The cost of the cloud
I mentioned that I’m teaching a Cloud Computing course at university in a previous post. That lead to some good questions that I have to field about established wisdom that I have to really think about. One such question that I run into was about the intersection of databases and the cloud.
One of the most important factors for database performance is the I/O rate that you can get. Let’s take a fairly typical off the shelf drive, shall we?
Cost of the drive is less than 500 $ US for a 2TB disk and it can write at close 5GB / sec with sustained writes sitting at 3GB /sec at User Benchmark, it is also rated to hit 1 million IOPS. That is a lot. And that is when you spend less than 500$ on that.
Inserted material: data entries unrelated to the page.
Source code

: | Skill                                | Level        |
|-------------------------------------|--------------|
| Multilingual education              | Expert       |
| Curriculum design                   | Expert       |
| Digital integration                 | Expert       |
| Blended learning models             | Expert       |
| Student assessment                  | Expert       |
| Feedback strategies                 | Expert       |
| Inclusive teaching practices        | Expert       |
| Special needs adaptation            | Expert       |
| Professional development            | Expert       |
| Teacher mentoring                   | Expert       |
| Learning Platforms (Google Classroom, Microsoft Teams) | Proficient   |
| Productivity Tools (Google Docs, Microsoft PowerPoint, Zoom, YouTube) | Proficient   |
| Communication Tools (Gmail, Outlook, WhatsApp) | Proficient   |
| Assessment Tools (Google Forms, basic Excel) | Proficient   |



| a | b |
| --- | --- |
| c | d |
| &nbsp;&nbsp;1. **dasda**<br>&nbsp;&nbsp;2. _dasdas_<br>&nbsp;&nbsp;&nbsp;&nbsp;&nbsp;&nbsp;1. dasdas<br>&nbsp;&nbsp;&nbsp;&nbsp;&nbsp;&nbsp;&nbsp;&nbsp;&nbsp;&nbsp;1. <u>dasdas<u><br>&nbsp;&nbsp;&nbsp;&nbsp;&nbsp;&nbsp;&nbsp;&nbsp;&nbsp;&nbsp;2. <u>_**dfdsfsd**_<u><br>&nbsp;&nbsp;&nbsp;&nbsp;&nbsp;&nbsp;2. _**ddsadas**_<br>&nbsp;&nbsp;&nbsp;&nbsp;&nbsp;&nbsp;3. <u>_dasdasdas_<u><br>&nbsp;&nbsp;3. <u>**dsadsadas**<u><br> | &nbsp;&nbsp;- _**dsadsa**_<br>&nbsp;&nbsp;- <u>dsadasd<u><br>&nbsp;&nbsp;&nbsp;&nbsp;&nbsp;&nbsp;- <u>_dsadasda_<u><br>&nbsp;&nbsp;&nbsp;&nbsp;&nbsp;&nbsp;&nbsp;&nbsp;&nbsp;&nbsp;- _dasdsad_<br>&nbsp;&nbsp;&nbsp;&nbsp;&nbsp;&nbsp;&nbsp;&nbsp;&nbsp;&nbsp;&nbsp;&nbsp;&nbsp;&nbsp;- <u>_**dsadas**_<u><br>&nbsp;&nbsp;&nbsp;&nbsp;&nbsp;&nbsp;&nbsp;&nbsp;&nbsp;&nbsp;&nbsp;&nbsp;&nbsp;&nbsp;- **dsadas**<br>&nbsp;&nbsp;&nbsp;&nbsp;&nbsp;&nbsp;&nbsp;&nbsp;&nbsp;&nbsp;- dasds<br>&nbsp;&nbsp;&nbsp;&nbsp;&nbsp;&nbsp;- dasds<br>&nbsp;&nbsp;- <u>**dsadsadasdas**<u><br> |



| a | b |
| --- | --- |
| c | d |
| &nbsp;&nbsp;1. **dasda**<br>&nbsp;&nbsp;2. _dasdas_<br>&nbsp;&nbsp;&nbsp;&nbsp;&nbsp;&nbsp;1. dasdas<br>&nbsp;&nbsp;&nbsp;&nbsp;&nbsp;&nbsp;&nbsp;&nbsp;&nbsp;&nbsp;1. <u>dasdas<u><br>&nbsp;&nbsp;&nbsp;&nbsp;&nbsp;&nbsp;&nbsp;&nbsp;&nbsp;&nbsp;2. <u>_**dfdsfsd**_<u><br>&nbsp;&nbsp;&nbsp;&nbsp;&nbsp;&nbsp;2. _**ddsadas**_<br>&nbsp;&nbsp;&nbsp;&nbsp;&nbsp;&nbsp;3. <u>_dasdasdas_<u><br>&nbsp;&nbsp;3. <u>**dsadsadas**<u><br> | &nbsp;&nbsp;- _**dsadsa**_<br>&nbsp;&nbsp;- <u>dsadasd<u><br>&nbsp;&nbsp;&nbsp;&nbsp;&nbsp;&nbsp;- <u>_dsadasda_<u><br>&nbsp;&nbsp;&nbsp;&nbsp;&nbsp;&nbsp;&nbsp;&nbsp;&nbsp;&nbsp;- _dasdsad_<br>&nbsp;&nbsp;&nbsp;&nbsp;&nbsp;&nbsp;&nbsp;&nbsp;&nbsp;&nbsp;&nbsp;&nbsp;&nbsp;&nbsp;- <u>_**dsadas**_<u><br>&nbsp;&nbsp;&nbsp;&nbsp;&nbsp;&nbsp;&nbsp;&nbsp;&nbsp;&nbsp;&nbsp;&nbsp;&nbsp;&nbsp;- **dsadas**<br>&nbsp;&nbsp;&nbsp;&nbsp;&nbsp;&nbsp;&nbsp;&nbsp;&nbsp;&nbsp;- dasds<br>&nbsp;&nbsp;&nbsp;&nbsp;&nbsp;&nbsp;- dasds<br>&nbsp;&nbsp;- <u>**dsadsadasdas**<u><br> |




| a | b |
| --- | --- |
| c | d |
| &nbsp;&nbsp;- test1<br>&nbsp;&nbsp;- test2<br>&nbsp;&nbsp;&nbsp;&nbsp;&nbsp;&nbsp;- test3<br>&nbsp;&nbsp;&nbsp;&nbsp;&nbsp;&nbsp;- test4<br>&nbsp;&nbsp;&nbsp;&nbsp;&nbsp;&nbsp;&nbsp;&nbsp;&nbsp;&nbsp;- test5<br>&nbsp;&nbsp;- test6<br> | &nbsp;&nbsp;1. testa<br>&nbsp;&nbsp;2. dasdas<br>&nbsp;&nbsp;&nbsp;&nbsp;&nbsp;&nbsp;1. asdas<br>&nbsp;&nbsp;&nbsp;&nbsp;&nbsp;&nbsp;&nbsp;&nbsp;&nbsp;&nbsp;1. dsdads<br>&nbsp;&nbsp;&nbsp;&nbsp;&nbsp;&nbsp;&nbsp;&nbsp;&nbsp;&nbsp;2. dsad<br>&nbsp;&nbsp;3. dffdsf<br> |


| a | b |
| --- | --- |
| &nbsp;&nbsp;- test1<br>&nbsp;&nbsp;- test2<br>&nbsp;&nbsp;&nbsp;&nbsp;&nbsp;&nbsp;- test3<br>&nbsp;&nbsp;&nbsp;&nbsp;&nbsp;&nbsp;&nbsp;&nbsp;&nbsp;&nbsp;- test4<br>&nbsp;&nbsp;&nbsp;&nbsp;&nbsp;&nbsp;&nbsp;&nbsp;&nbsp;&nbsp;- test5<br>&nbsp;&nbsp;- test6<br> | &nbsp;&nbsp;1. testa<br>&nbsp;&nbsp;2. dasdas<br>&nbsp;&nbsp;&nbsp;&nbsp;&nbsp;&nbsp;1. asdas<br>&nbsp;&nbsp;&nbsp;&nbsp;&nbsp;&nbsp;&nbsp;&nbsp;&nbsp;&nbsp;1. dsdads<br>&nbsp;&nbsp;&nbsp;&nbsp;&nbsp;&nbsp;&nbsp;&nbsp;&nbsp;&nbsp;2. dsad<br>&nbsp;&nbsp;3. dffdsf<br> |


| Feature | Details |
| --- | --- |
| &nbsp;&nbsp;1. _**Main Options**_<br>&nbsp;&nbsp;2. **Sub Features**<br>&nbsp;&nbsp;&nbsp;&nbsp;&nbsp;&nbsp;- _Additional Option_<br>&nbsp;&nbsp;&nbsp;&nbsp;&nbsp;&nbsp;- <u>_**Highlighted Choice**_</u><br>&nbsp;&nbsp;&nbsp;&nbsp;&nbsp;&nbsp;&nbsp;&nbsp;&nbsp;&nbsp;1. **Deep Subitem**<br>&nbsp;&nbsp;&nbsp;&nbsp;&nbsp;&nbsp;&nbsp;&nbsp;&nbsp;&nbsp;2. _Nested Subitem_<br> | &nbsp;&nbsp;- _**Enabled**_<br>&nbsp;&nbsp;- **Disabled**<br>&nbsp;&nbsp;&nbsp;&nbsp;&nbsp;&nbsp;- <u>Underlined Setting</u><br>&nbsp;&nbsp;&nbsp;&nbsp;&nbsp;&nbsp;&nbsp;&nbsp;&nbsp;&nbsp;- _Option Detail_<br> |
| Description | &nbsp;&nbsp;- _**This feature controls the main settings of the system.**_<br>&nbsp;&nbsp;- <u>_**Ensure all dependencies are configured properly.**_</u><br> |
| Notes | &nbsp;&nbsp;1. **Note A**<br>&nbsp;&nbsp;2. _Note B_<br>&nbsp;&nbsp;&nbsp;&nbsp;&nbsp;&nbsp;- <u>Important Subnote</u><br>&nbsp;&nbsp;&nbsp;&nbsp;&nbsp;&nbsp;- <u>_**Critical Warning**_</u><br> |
On the other hand, a comparable drive would be Azure P40, which cost 235.52$ per month for 2TB of disk space. It also offers a stunning rate of 7,500 IOPS (with bursts of 30,000!). The write rate is 250MB/sec with bursts of 1GB/sec. The best you can get on Azure, though, is an Ultra disk. Where a comparable disk to the on premise option would cost you literally thousands per month (and would be about a tenth of the performance).
In other words, the cloud option is drastically more costly. To be fair, we aren’t comparing the same thing at all. A cloud disk is more than just renting of the hardware. There is redundancy to consider, the ability to “move” the disk between instances, the ability to take snapshots and restore, etc.
A more comparable scenario would be to look at NVMe instances. If we’ll take L8sv2 instance on Azure, that gives us a 2TB NVMe drive with 400,000 IOPS and 2GB/sec throughput. That is at least within reach of the off the shelf disk I pointed out before. The cost? About 500$ per month. But now we are talking about a machine that has 8 cores and 64 GB of RAM.
The downside of NVMe instances is that the disk are transient. If there is a failure that requires us to stop and start the machine (basically, moving hosts), that would mean that the data is lost. You can reboot the machine, but not stop the cloud allocation of the machine without losing the data.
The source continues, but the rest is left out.